Now the service can map errors with intent. Validation may become HTTP 400. Domain rule may become 409 or 422. Dependency issue may become 503 with retry hints. Internal bug should page engineers, not the customer. Simple, no?

Worked example with numbers. Suppose 10,000 checkout requests arrive this hour. 120 fail due to bad coupon format. 35 fail because Redis timed out. 4 fail due to version mismatch on inventory row. 2 fail because a null invariant slipped through. One counter for all “exceptions” hides the real story. Separate families make dashboards actionable.

So what to do? Write the hierarchy first.
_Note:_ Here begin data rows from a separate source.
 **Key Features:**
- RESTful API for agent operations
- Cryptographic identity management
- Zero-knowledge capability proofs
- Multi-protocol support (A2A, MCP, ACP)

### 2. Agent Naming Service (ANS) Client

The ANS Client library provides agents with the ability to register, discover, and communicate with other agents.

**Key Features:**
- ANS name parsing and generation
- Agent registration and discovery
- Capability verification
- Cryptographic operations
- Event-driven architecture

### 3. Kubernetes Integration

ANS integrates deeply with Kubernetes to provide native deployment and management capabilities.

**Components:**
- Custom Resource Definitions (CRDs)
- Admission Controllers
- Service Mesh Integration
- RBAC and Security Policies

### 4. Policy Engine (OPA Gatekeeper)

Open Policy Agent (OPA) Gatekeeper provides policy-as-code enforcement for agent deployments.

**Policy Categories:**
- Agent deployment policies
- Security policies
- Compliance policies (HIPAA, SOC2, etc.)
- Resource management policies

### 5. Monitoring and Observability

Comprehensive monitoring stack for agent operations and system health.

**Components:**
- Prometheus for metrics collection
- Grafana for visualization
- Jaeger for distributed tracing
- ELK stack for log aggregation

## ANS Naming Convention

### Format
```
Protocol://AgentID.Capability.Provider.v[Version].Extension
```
Then map each class to status code, log level, metric name, and alert rule. That one page cleans the plumbing for months.

2) Checked, unchecked, and result types solve different pains

Students ask which one is correct. The better question is, “Correct for what kind of failure?” Each tool changes call-site behaviour.

Caller ──▶ Method
          ├─▶ checked exception
          ├─▶ unchecked exception
          └─▶ result type

Checked exceptions are useful when recovery is expected nearby. The caller must notice and decide. That friction is sometimes healthy.

Invoice loadInvoice(String id) throws InvoiceNotFoundException {
    ...
}

If the screen can honestly show “invoice not found,” this is fine. The failure is normal enough to deserve forced handling.

Unchecked exceptions suit broken contracts and programmer mistakes. They say, “Do not decorate this; fix the code.”

void applyDiscount(Money price) {
    if (price.isNegative()) throw new IllegalArgumentException();
}

A negative price here is not business rejection. It is a coding bug or violated precondition. Making every caller catch this adds noise, not safety.

Result types shine when failure is expected in normal flow. A payment decline is common business reality, not cosmic disaster.

sealed interface PaymentResult {
    data class Success(val paymentId: String) : PaymentResult
    data class Declined(val code: String, val reason: String) : PaymentResult
}

Worked example. Imagine 500 payment attempts this minute. 450 succeed. 38 decline for bank reasons. 9 fail validation before bank call. 3 time out at the gateway. Using one exception style for all four outcomes confuses readers. Result types fit the 38 common declines. Exceptions fit the 3 genuine technical disruptions.

A practical rule works well.

  • Boundary validation: structured result or error object.
  • Expected domain rejection: result type reads clearly.
  • Transient dependency trouble: exception to a retry seam.
  • Invariant break: unchecked exception, fail fast, fix root cause.

See. The choice is about failure shape, not language fashion. If one API throws, returns null, and also returns status enums, your hallway is already slippery.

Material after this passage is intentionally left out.